2 Corinthians 4:13-14 features a piece of Paul's own commentary on his apostolic ministry. After highlighting the sufferings wrapped up in his ministry (2 Corinthians 4:8-10), he quotes a portion of Psalm 116 and identifies himself as having the same "spirit of faith."
This "spirit of faith" is explained by Paul in verse 14 as hope in the resurrection and is confirmed in the context of Psalm 116—which also includes suffering (Psalm 116:3-4) and psalter-fashioned resurrection language (Psalm 116:8-9). A paraphrase of Paul's thought would be something like:
Yes, a great deal of hardship accompanies our ministry to you. But our ministry is in the same spirit as Psalm 116. In the midst of his suffering, the psalmist hoped in the resurrection and so do we. We know that just as God raised up Jesus from the dead he will raise us up, too, and he will bring us together into his presence.
This all leads to 2 Corinthians 4:15. Verse 15 begins as a ground to Paul's ministry—"For it is all for your sake"—and then moves to the purpose: "so that as grace extends to more and more people it may increase thanksgiving, to the glory of God."
In one verse we go from the lofty clouds of Paul's psalmist-shared, resurrection-envisioning ministry to the pavement of people who are grateful for the gospel.

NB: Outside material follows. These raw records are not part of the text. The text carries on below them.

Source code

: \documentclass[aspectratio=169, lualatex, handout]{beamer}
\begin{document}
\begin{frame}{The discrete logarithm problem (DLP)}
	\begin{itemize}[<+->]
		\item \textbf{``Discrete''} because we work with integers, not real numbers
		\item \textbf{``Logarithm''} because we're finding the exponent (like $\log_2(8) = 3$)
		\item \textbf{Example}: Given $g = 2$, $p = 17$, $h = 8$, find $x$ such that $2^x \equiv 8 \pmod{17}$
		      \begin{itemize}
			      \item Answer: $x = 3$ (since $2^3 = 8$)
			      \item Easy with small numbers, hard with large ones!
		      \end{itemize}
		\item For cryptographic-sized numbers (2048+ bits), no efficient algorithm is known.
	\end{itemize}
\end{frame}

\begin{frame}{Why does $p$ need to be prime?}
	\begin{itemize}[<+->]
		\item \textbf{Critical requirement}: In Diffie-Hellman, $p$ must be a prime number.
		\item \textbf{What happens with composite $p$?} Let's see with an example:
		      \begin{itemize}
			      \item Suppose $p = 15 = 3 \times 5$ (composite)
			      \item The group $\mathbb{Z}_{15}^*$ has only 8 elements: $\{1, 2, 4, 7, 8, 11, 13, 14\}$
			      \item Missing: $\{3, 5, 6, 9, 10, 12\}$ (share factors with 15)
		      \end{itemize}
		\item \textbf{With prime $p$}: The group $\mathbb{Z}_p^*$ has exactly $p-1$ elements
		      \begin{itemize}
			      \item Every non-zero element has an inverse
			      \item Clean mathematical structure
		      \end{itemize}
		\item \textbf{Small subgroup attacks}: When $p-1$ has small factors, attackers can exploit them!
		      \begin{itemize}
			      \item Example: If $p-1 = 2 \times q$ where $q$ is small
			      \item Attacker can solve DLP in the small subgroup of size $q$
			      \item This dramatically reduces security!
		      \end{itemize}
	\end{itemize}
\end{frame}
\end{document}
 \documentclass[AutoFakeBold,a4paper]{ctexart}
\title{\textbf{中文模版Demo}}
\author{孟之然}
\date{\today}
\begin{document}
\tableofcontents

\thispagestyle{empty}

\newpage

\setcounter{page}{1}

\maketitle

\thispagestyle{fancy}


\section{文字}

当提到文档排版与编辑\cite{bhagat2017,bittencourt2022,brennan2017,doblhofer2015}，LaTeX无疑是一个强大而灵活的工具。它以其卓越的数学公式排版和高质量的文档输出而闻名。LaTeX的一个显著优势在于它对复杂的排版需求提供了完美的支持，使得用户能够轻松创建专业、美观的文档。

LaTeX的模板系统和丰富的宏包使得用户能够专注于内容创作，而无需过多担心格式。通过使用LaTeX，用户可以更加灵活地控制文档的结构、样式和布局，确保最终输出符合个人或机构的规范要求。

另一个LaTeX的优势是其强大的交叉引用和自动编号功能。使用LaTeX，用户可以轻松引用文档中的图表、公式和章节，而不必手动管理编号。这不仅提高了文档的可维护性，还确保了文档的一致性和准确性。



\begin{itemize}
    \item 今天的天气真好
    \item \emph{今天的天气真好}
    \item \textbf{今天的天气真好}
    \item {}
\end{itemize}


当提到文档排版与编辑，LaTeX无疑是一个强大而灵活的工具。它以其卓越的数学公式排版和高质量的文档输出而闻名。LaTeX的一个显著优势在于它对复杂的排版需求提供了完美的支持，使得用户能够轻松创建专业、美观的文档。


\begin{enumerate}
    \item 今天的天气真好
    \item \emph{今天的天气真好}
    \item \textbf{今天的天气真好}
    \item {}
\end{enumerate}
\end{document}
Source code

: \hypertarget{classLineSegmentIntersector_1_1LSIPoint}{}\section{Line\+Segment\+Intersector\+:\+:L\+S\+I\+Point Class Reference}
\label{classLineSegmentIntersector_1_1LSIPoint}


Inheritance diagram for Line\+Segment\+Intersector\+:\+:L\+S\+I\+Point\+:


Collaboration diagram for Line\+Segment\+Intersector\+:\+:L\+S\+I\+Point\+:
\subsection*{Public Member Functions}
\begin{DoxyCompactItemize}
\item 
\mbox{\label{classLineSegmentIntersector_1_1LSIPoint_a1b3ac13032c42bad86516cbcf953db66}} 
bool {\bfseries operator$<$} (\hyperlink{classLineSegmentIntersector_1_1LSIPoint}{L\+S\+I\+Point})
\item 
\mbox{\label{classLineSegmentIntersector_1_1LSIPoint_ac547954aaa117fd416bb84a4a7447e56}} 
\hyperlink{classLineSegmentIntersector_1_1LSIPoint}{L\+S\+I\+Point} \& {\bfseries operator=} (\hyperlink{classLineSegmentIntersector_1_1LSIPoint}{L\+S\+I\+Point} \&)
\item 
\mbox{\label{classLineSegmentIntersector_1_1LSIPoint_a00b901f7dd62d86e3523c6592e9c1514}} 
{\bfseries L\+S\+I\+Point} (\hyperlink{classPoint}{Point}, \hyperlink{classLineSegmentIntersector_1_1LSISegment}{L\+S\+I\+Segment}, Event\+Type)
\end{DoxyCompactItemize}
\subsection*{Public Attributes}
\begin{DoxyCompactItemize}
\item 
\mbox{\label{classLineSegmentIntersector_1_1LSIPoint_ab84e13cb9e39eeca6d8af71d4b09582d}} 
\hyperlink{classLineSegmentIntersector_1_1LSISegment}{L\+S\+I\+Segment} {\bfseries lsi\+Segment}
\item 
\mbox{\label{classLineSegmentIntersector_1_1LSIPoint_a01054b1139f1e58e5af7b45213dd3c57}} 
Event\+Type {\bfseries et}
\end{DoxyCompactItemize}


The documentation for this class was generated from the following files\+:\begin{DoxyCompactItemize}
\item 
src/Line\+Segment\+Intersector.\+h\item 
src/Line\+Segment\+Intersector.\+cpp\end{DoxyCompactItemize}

The connection between the clouds and the pavement is purpose. And the purpose is thanksgiving.
Beneath the banner of this purpose there is the insertion of "grace extending to more and more." Paul says that when people hear the gospel it results in thanksgiving. When more and more people hear the gospel it results in the increase of thanksgiving. This is the purpose for why Paul does what he does.
So then, some 1,955 years later, our thanksgiving for the gospel is fulfilling the Apostle Paul's ministry aim.
Today as we gather for Thanksgiving, let us gather in thanksgiving specifically for the grace that has been extended to us. And let us remember that our thanksgiving realizes the Apostle's goal, to the glory of God.